Phoenix, AZ – The future of endangered Mexican gray wolves along the Arizona-New Mexico border rests with just two surviving breeding pairs, a number far below the 18 pairs wildlife biologists had hoped for by now. Dave Holoway, president of the White Mountain Conservation League, says something must be done to stop illegal shooting of the wolves.

"We need a little bit more enforcement to keep the illegal killings out, and some investigation of those, to hold people accountable. And I guess we may need a little help from nature to make the numbers go up, so it's a viable population."

The original plan, which began 11 years ago, was to have more than 100 Mexican gray wolves in the recovery project by now. However, the U.S. Fish and Wildlife Service counts only 52 in the study area, the same as a year earlier. Area ranchers have charged that the endangered wolves attack and kill their cattle, but Holoway says those losses are being covered.

"Defenders of Wildlife is reimbursing cattlemen for livestock loss when it can be really shown it's a wolf issue. There are just some people who are vehemently opposed to this. They're afraid to go out in the woods, when there's already lions and bears out there."

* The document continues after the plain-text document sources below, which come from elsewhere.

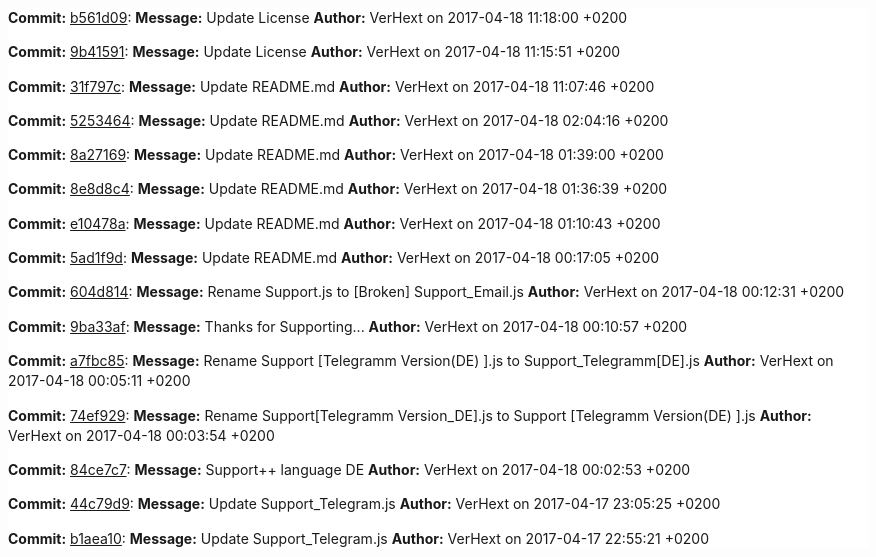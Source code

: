 __Commit:__ [b561d09](b561d09):
__Message:__ Update License
__Author:__ VerHext on 2017-04-18 11:18:00 +0200 
 
__Commit:__ [9b41591](9b41591):
__Message:__ Update License
__Author:__ VerHext on 2017-04-18 11:15:51 +0200 
 
__Commit:__ [31f797c](31f797c):
__Message:__ Update README.md
__Author:__ VerHext on 2017-04-18 11:07:46 +0200 
 
__Commit:__ [5253464](5253464):
__Message:__ Update README.md
__Author:__ VerHext on 2017-04-18 02:04:16 +0200 
 
__Commit:__ [8a27169](8a27169):
__Message:__ Update README.md
__Author:__ VerHext on 2017-04-18 01:39:00 +0200 
 
__Commit:__ [8e8d8c4](8e8d8c4):
__Message:__ Update README.md
__Author:__ VerHext on 2017-04-18 01:36:39 +0200 
 
__Commit:__ [e10478a](e10478a):
__Message:__ Update README.md
__Author:__ VerHext on 2017-04-18 01:10:43 +0200 
 
__Commit:__ [5ad1f9d](5ad1f9d):
__Message:__ Update README.md
__Author:__ VerHext on 2017-04-18 00:17:05 +0200 
 
__Commit:__ [604d814](604d814):
__Message:__ Rename Support.js to [Broken] Support_Email.js
__Author:__ VerHext on 2017-04-18 00:12:31 +0200 
 
__Commit:__ [9ba33af](9ba33af):
__Message:__ Thanks for Supporting...
__Author:__ VerHext on 2017-04-18 00:10:57 +0200 
 
__Commit:__ [a7fbc85](a7fbc85):
__Message:__ Rename Support [Telegramm Version(DE) ].js to Support_Telegramm[DE].js
__Author:__ VerHext on 2017-04-18 00:05:11 +0200 
 
__Commit:__ [74ef929](74ef929):
__Message:__ Rename Support[Telegramm Version_DE].js to Support [Telegramm Version(DE) ].js
__Author:__ VerHext on 2017-04-18 00:03:54 +0200 
 
__Commit:__ [84ce7c7](84ce7c7):
__Message:__ Support++ language DE
__Author:__ VerHext on 2017-04-18 00:02:53 +0200 
 
__Commit:__ [44c79d9](44c79d9):
__Message:__ Update Support_Telegram.js
__Author:__ VerHext on 2017-04-17 23:05:25 +0200 
 
__Commit:__ [b1aea10](b1aea10):
__Message:__ Update Support_Telegram.js
__Author:__ VerHext on 2017-04-17 22:55:21 +0200 
 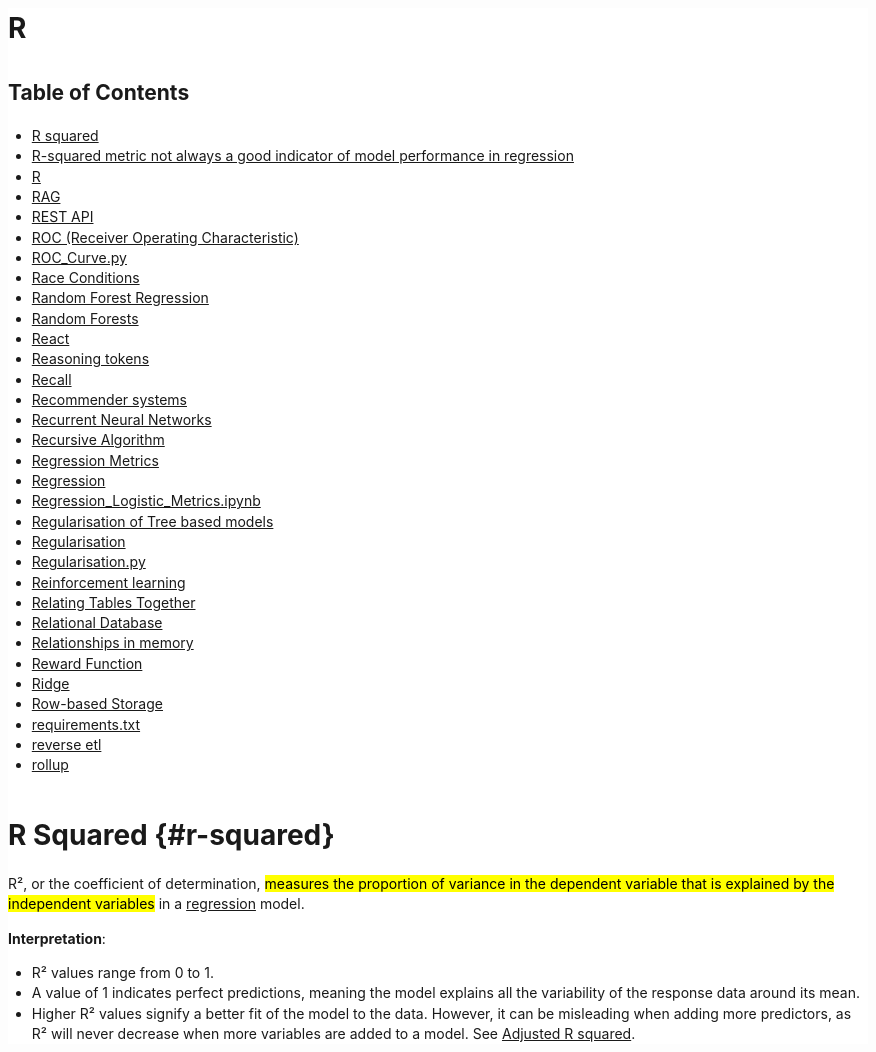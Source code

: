 # R

## Table of Contents
* [R squared](#r-squared)
* [R-squared metric not always a good indicator of model performance in regression](#r-squared-metric-not-always-a-good-indicator-of-model-performance-in-regression)
* [R](#r)
* [RAG](#rag)
* [REST API](#)
* [ROC (Receiver Operating Characteristic)](#roc-receiver-operating-characteristic)
* [ROC_Curve.py](#roc_curvepy)
* [Race Conditions](#race-conditions)
* [Random Forest Regression](#random-forest-regression)
* [Random Forests](#random-forests)
* [React](#react)
* [Reasoning tokens](#reasoning-tokens)
* [Recall](#recall)
* [Recommender systems](#recommender-systems)
* [Recurrent Neural Networks](#recurrent-neural-networks)
* [Recursive Algorithm](#recursive-algorithm)
* [Regression Metrics](#regression-metrics)
* [Regression](#regression)
* [Regression_Logistic_Metrics.ipynb](#regression_logistic_metricsipynb)
* [Regularisation of Tree based models](#regularisation-of-tree-based-models)
* [Regularisation](#regularisation)
* [Regularisation.py](#regularisationpy)
* [Reinforcement learning](#reinforcement-learning)
* [Relating Tables Together](#relating-tables-together)
* [Relational Database](#relational-database)
* [Relationships in memory](#relationships-in-memory)
* [Reward Function](#reward-function)
* [Ridge](#ridge)
* [Row-based Storage](#row-based-storage)
* [requirements.txt](#requirementstxt)
* [reverse etl](#reverse-etl)
* [rollup](#rollup)



<a id="r-squared"></a>
# R Squared {#r-squared}


R², or the coefficient of determination, <mark>measures the proportion of variance in the dependent variable that is explained by the independent variables</mark> in a [regression](#regression) model.

**Interpretation**:  
- R² values range from 0 to 1.
- A value of 1 indicates perfect predictions, meaning the model explains all the variability of the response data around its mean.
- Higher R² values signify a better fit of the model to the data. However, it can be misleading when adding more predictors, as R² will never decrease when more variables are added to a model. See [Adjusted R squared](#adjusted-r-squared).
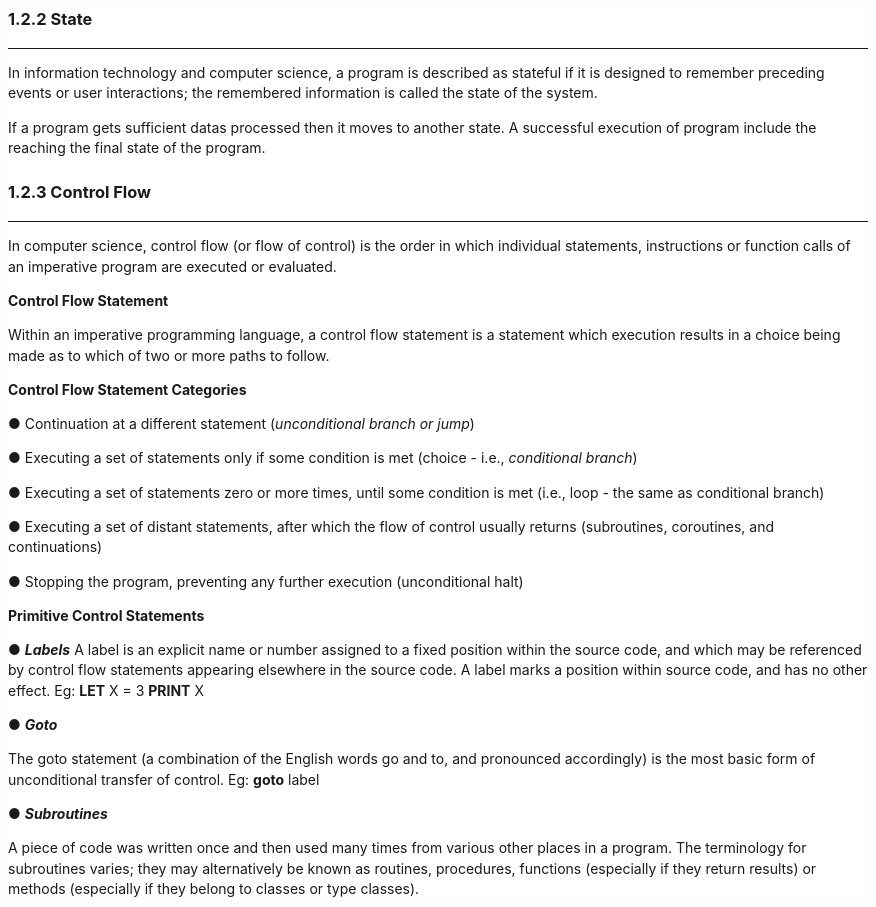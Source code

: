 ### 1.2.2 State
_________________

In information technology and computer science, a program is described as stateful if it is designed to remember preceding events or user interactions; the remembered information is called the state of the system.

If a program gets sufficient datas processed then it moves to another state. A successful execution of program include the reaching the  final state of the program.

### 1.2.3 Control Flow
_________________

In computer science, control flow (or flow of control) is the order in which individual statements, instructions or function calls of an imperative program are executed or evaluated.

**Control Flow Statement**

Within an imperative programming language, a control flow statement is a statement which execution results in a choice being made as to which of two or more paths to follow.

**Control Flow Statement Categories**

● Continuation at a different statement (*unconditional branch or jump*)

● Executing a set of statements only if some condition is met (choice - i.e., *conditional branch*)

● Executing a set of statements zero or more times, until some condition is met (i.e., loop - the same as conditional branch)

● Executing a set of distant statements, after which the flow of control usually returns (subroutines, coroutines, and continuations)

● Stopping the program, preventing any further execution (unconditional halt)

**Primitive Control Statements**

● **_Labels_**
A label is an explicit name or number assigned to a fixed position within the source code, and which may be referenced by control flow statements appearing elsewhere in the source code. A label marks a position within source code, and has no other effect.
Eg:
**LET** X = 3
**PRINT** X

● **_Goto_**

The goto statement (a combination of the English words go and to, and pronounced accordingly) is the most basic form of unconditional transfer of control.
Eg:
**goto** label

● **_Subroutines_**

A piece of code was written once and then used many times from various other places in a program. The terminology for subroutines varies; they may alternatively be known as routines, procedures, functions (especially if they return results) or methods (especially if they belong to classes or type classes).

Ranchers had completely eliminated the wolves in the early part of the last century, but Holoway believes the wolves deserve to be a part of the ecosystem.

"They're a beautiful animal, a social animal. They are a part of Southwest history, and the one thing I haven't heard is wolves howling. I'd really love to sit out in an evening or lay in a tent, and listen to wolves howl like I listen to elk bugle."

In Holoway's view, it's not a choice between wolves and humans, because both can coexist in the region.